Il rapporto si chiama Italiani nel mondo 2016 ed è stato presentato oggi a Roma dalla Fondazione Migrantes: un rapporto che è - secondo gli estensori della ricerca - la spia di un depauperamento progressivo del nostro Paese che riguarda - a differenza delle grandi ondate migratorie degli inizi del 900- tutte le fasce sociali, dagli studenti ai ricercatori fino ai tradizionali lavoratori manuali, ma principalmente i millenials, i giovani nati nel nuovo secolo che, spesso, quando l'emigrazione è dovuta a ragioni di studio, scelgono come meta preferita la Gran Bretagna.
C'è un altro fenomeno inedito però che riguarda gli italiani emigranti: quello dei “doppi migranti”, coloro che sono arrivati in Italia da altri Paesi, si sono fermati almeno dieci anni acquisendo la cittadinanza e poi decidono di partire per cercare fortuna altrove. Per lo più sono persone originarie del Bangladesh. La loro meta prediletta è ancora il Regno Unito.

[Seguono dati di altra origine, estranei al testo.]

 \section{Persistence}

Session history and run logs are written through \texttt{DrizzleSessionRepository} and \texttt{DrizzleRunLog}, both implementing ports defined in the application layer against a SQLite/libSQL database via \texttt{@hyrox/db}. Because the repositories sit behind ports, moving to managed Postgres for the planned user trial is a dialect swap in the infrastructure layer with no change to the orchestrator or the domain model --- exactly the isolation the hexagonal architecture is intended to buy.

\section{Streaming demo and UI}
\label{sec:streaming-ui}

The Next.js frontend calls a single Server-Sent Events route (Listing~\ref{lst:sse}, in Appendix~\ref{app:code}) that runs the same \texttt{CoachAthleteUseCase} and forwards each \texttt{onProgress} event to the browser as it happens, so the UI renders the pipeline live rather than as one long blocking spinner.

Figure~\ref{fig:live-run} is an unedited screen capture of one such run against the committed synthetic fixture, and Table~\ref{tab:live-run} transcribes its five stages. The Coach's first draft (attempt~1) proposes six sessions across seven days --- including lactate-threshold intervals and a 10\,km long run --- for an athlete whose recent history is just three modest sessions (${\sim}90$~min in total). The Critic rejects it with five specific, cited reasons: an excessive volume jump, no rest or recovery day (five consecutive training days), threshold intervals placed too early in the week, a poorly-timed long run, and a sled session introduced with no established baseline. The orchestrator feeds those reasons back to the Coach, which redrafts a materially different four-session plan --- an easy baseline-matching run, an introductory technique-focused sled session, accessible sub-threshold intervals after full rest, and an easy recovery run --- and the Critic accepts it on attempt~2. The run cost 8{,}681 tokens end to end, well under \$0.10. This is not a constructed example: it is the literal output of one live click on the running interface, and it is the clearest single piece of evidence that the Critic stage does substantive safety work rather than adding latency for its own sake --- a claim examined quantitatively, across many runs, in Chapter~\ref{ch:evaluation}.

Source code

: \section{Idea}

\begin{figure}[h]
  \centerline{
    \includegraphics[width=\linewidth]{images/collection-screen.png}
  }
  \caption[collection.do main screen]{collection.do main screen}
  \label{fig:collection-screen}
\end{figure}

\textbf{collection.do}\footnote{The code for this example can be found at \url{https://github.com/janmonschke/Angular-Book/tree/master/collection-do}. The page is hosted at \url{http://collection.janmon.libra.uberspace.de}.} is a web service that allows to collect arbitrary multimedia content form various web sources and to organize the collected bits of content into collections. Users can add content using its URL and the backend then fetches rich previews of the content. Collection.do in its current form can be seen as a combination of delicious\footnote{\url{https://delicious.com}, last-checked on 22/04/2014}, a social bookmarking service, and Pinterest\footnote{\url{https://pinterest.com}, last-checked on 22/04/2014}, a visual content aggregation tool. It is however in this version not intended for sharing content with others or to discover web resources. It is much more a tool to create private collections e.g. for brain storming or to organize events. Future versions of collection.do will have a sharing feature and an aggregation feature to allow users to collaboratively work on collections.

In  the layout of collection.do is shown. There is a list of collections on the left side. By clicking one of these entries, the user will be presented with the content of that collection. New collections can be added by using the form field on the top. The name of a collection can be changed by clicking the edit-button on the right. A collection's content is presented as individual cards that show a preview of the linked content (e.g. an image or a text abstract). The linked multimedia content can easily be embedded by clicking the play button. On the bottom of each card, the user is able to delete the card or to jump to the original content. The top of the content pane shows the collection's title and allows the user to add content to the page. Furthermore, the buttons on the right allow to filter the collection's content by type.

Nel complesso, il conteggio dei connazionali residenti all'estero ha raggiunto al 31 dicembre 2015 quasi quota cinque milioni, un dato che rispetto all'anno precedente è più alto del 3,7 per cento. Significa che poco più di un italiano su 12 è emigrato. Un dato cui deve aggiungersi un'altra percentuale di chi parte per non tornare più: il saldo migratorio tra chi rimpatria e chi parte, che era rimasto quasi costante nel primo decennio del millennio, sta subendo una brusca virata in negativo. Un altro elemento che fa temere un progressivo impoverimento del nostro Paese.